Accelerating revenue to cover unexpected shortfalls
Practices that require an immediate injection of cash to manage expenses can also explore opportunities to accelerate their revenue stream, Broome said.
“If you're in a situation where a dollar today is more valuable to you than a dollar tomorrow, you need to find partners for whom lending that dollar is not a hardship,” he said. “There are banks, insurance companies, and other entities who have massive reserves and are willing to help.”
CMS and some private payers have offered advances on fee-for-service revenue and value-based care payments to support PCPs and other provider organizations. Additional federal relief efforts, like the Paycheck Protection Program and the CARES Act Provider Relief Fund, also help practices in trying circumstances.
“It’s important to remember that some of these programs, like the advances on earned revenue, are temporary and must be paid back,” Broome cautioned. “So be careful about how you use and account for these funds.”
In addition to taking advantage of the Paycheck Protection Program, the Walker Clinic went further to protect itself its by renegotiating contracts and restructuring certain services to reduce avoidable expenses.
“Make sure you’re on top of your revenue cycle management, too,” urged Walker. “Don’t let money sit out there. Try to shorten your billing cycle so you can get reimbursed for the work you’ve done. We have a seven-day billing cycle so that we don’t get caught in the massive delays that have been going on.”
Accessing new sources of funding to sustain operations
In addition to loans and advances, PCPs may be able to acquire net-new sources of funding to keep their practices thriving, added Walker.
“There is a great deal of money available through grant programs and other initiatives,” she said. “We applied for everything we could – and were awarded quite a bit of it.”
“Everything went straight into a separate account so that we can use it if we need it. If we don’t need it, then that’s fantastic.
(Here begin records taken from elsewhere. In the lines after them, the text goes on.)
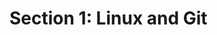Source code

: 
Section 1: Linux and Git
==========================================================================

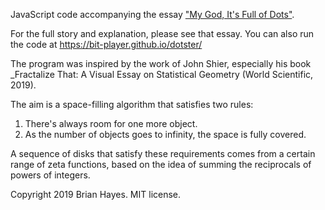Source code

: JavaScript code accompanying the essay ["My God, It's Full of Dots"](http://bit-player.org/2019/my-god-its-full-of-dots).

For the full story and explanation, please see that essay. You can also run the code at <https://bit-player.github.io/dotster/>

The program was inspired by the work of John Shier, especially his book _Fractalize That: A Visual Essay on Statistical Geometry  (World Scientific, 2019).

The aim is a space-filling algorithm that satisfies two rules:

1. There's always room for one more object.
2. As the number of objects goes to infinity,
       the space is fully covered.

A sequence of disks that satisfy these requirements comes from a certain range of zeta functions, based on the idea of summing the reciprocals of powers of integers.

Copyright 2019 Brian Hayes. MIT license.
But if we do, then we have something to draw on so that we can keep putting our patients first.”
The opportunities are constantly changing, said Broome, so practices need to stay on top of new programs and ensure they understand the rules and requirements of each initiative.
“No one has ever responded to a pandemic before – this is new for everyone,” he said. “You have to be careful about keeping track of your finances and spending, because it’s your responsibility in the end. But do try to take advantage of what is out there so that you can keep thriving.”
As COVID-19 continues to alter the way primary care practices manage financial uncertainty, accountable care strategies can provide a framework for success.
By leveraging proactive care strategies, improving revenue cycle management, and exploring new sources of funding, primary care practices will be able to weather the storm and deliver exceptional care to their communities.